● **WHAT YOU SHOULD DO**
Where the data below begins, start retyping exactly, and end on the line with "PHD2 is telescope", which is included; no picture goes in.

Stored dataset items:
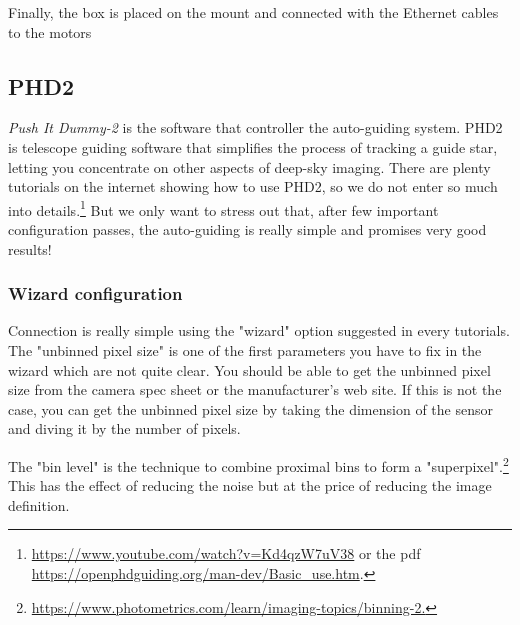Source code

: \documentclass{article}
\begin{document}
\begin{multicols}{2}

        Finally, the box is placed on the mount and connected with the Ethernet cables to the motors

        \subsection{PHD2}
        \textit{Push It Dummy-2} is the software that controller the auto-guiding system.
        PHD2 is telescope guiding software that simplifies the process of tracking a guide star, letting you concentrate on other aspects of deep-sky imaging.
        There are plenty tutorials on the internet showing how to use PHD2, so we do not enter so much into details.\footnote{\url{https://www.youtube.com/watch?v=Kd4qzW7uV38} or the pdf \url{https://openphdguiding.org/man-dev/Basic_use.htm}.}
        But we only want to stress out that, after few important configuration passes, the auto-guiding is really simple and promises very good results!

        \subsubsection{Wizard configuration}
        Connection is really simple using the "wizard" option suggested in every tutorials.
        The "unbinned pixel size" is one of the first parameters you have to fix in the wizard which are not quite clear.
        You should be able to get the unbinned pixel size from the camera spec sheet or the manufacturer's web site.
        If this is not the case, you can get the unbinned pixel size by taking the dimension of the sensor and diving it by the number of pixels.

        The "bin level" is the technique to combine proximal bins to form a "superpixel".\footnote{\url{https://www.photometrics.com/learn/imaging-topics/binning-2.}}
        This has the effect of reducing the noise but at the price of reducing the image definition.


\end{multicols}
\end{document}
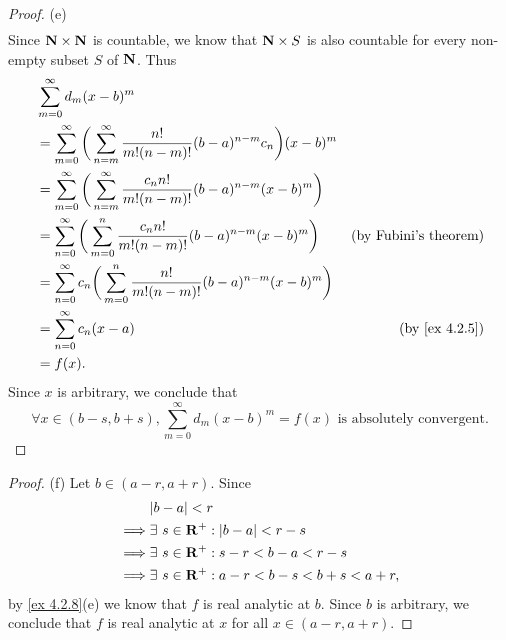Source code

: \begin{proof}{(e)}
\begin{align*}
  \end{align*}
  Since \(\mathbf{N} \times \mathbf{N}\) is countable, we know that \(\mathbf{N} \times S\) is also countable for every non-empty subset \(S\) of \(\mathbf{N}\).
  Thus
  \begin{align*}
     & \sum_{m = 0}^\infty d_m (x - b)^m                                                                                                         \\
     & = \sum_{m = 0}^\infty \bigg(\sum_{n = m}^\infty \frac{n!}{m! (n - m)!} (b - a)^{n - m} c_n\bigg) (x - b)^m                                \\
     & = \sum_{m = 0}^\infty \bigg(\sum_{n = m}^\infty \frac{c_n n!}{m! (n - m)!} (b - a)^{n - m} (x - b)^m\bigg)                                \\
     & = \sum_{n = 0}^\infty \bigg(\sum_{m = 0}^n \frac{c_n n!}{m! (n - m)!} (b - a)^{n - m} (x - b)^m\bigg)      & \text{(by Fubini's theorem)} \\
     & = \sum_{n = 0}^\infty c_n \bigg(\sum_{m = 0}^n \frac{n!}{m! (n - m)!} (b - a)^{n - m} (x - b)^m\bigg)                                     \\
     & = \sum_{n = 0}^\infty c_n (x - a)                                                                          & \text{(by \cref{ex 4.2.5})}  \\
     & = f(x).
  \end{align*}
  Since \(x\) is arbitrary, we conclude that
  \[
    \forall x \in (b - s, b + s), \sum_{m = 0}^\infty d_m (x - b)^m = f(x) \text{ is absolutely convergent}.
  \]
\end{proof}

\begin{proof}{(f)}
  Let \(b \in (a - r, a + r)\).
  Since
  \begin{align*}
             & \abs{b - a} < r                                      \\
    \implies & \exists\ s \in \R^+ : \abs{b - a} < r - s            \\
    \implies & \exists\ s \in \R^+ : s - r < b - a < r - s          \\
    \implies & \exists\ s \in \R^+ : a - r < b - s < b + s < a + r,
  \end{align*}
  by \cref{ex 4.2.8}(e) we know that \(f\) is real analytic at \(b\).
  Since \(b\) is arbitrary, we conclude that \(f\) is real analytic at \(x\) for all \(x \in (a - r, a + r)\).
\end{proof}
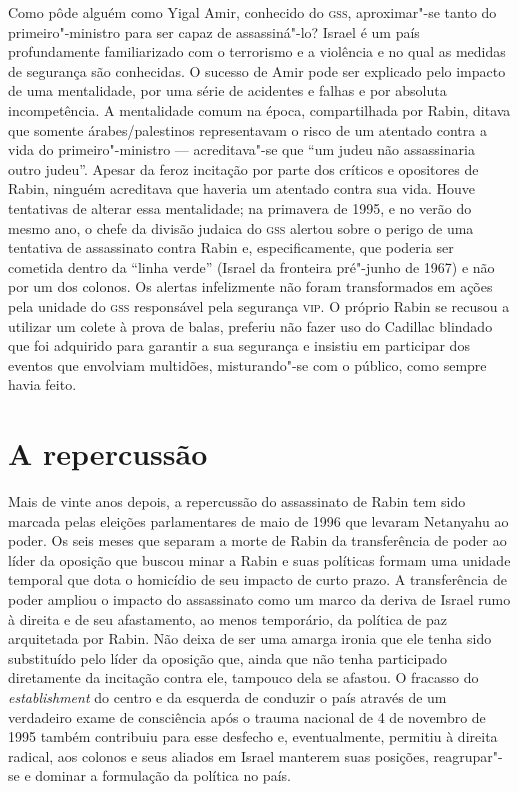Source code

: Como pôde alguém como Yigal Amir, conhecido do \textsc{gss}, aproximar"-se tanto
do primeiro"-ministro para ser capaz de assassiná"-lo? Israel é
um país profundamente familiarizado com o terrorismo e a violência e no
qual as medidas de segurança são conhecidas. O sucesso de Amir pode ser
explicado pelo impacto de uma mentalidade, por uma série de acidentes e
falhas e por absoluta incompetência. A mentalidade comum na época,
compartilhada por Rabin, ditava que somente árabes/palestinos
representavam o risco de um atentado contra a vida do primeiro"-ministro
--- acreditava"-se que ``um judeu não assassinaria outro judeu''. Apesar
da feroz incitação por parte dos críticos e opositores de Rabin, ninguém
acreditava que haveria um atentado contra sua vida. Houve tentativas de
alterar essa mentalidade; na primavera de 1995, e no verão do mesmo ano,
o chefe da divisão judaica do \textsc{gss} alertou sobre o perigo de uma
tentativa de assassinato contra Rabin e, especificamente, que poderia
ser cometida dentro da ``linha verde'' (Israel da fronteira pré"-junho de
1967) e não por um dos colonos. Os alertas infelizmente não foram
transformados em ações pela unidade do \textsc{gss} responsável pela segurança
\textsc{vip}. O próprio Rabin se recusou a utilizar um colete à prova de balas,
preferiu não fazer uso do Cadillac blindado que foi adquirido para
garantir a sua segurança e insistiu em participar dos eventos que
envolviam multidões, misturando"-se com o público, como sempre havia
feito.

\section{A repercussão}

Mais de vinte anos depois, a repercussão do assassinato de Rabin tem
sido marcada pelas eleições parlamentares de maio de 1996 que levaram
Netanyahu ao poder. Os seis meses que separam a morte de Rabin da
transferência de poder ao líder da oposição que buscou minar a Rabin e
suas políticas formam uma unidade temporal que dota o homicídio de
seu impacto de curto prazo. A transferência de poder ampliou o impacto
do assassinato como um marco da deriva de Israel rumo à direita e de seu
afastamento, ao menos temporário, da política de paz arquitetada por
Rabin. Não deixa de ser uma amarga ironia que ele tenha sido substituído
pelo líder da oposição que, ainda que não tenha participado diretamente
da incitação contra ele, tampouco dela se afastou. O fracasso do
\textit{establishment} do centro e da esquerda de conduzir o país através
de um verdadeiro exame de consciência após o trauma nacional de 4 de
novembro de 1995 também contribuiu para esse desfecho e, eventualmente,
permitiu à direita radical, aos colonos e seus aliados em Israel
manterem suas posições, reagrupar"-se e dominar a formulação da política
no país.


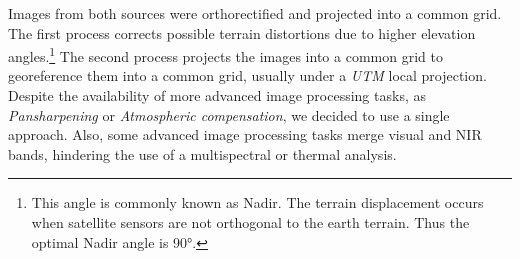 Images from both sources were orthorectified and projected into a common grid. The first process corrects
possible terrain distortions due to higher elevation angles.\footnote{This angle is commonly known as Nadir.
The terrain displacement occurs when satellite sensors are not orthogonal to the earth terrain. Thus the optimal
Nadir angle is \ang{90}.} The second process projects the images into a common grid to georeference them into 
a common grid, usually under a \textit{UTM} local projection. Despite the availability of more advanced image 
processing tasks, as \textit{Pansharpening} or \textit{Atmospheric compensation}, we decided to use a single approach. 
Also, some advanced image processing tasks merge visual and NIR bands, hindering the use of a multispectral 
or thermal analysis. 


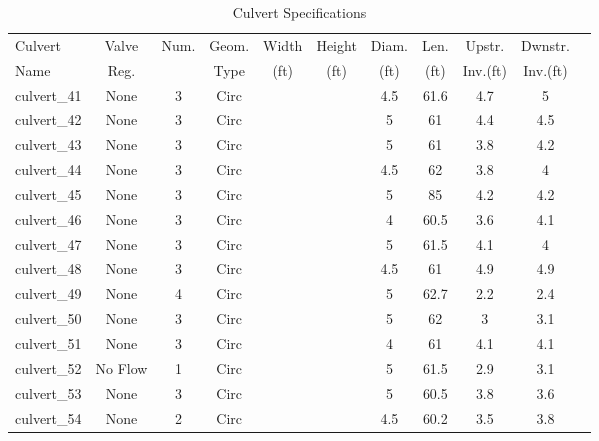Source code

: \begin{table}[]
\caption{Culvert Specifications}
\label{tab:culv-specs1}
\begin{tabular}{@{}lcccccccccc@{}}
\toprule
Culvert       & Valve      & Num.     & Geom.& Width  & Height & Diam.    & Len.   & Upstr.    & Dwnstr.    \\
Name          & Reg.       &          & Type & (ft)   & (ft)   & (ft)     & (ft)   & Inv.(ft)  & Inv.(ft)   \\
\midrule
culvert\_41   & None       & 3        & Circ &        &       & 4.5      & 61.6   & 4.7       & 5          \\
culvert\_42   & None       & 3        & Circ &        &       & 5        & 61     & 4.4       & 4.5        \\
culvert\_43   & None       & 3        & Circ &        &       & 5        & 61     & 3.8       & 4.2        \\
culvert\_44   & None       & 3        & Circ &        &       & 4.5      & 62     & 3.8       & 4          \\
culvert\_45   & None       & 3        & Circ &        &       & 5        & 85     & 4.2       & 4.2        \\
culvert\_46   & None       & 3        & Circ &        &       & 4        & 60.5   & 3.6       & 4.1        \\
culvert\_47   & None       & 3        & Circ &        &       & 5        & 61.5   & 4.1       & 4          \\
culvert\_48   & None       & 3        & Circ &        &       & 4.5      & 61     & 4.9       & 4.9        \\
culvert\_49   & None       & 4        & Circ &        &       & 5        & 62.7   & 2.2       & 2.4        \\
culvert\_50   & None       & 3        & Circ &        &       & 5        & 62     & 3         & 3.1        \\
culvert\_51   & None       & 3        & Circ &        &       & 4        & 61     & 4.1       & 4.1        \\
culvert\_52   & No Flow    & 1        & Circ &        &       & 5        & 61.5   & 2.9       & 3.1        \\
culvert\_53   & None       & 3        & Circ &        &       & 5        & 60.5   & 3.8       & 3.6        \\
culvert\_54   & None       & 2        & Circ &        &       & 4.5      & 60.2   & 3.5       & 3.8        \\

\end{tabular}
\end{table}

● **RESPONSE BOX**
Source code

: \documentclass{article}
\begin{document}
\begin{multicols}{2}

        Finally, the box is placed on the mount and connected with the Ethernet cables to the motors

        \subsection{PHD2}
        \textit{Push It Dummy-2} is the software that controller the auto-guiding system.
        PHD2 is telescope guiding software that simplifies the process of tracking a guide star, letting you concentrate on other aspects of deep-sky imaging.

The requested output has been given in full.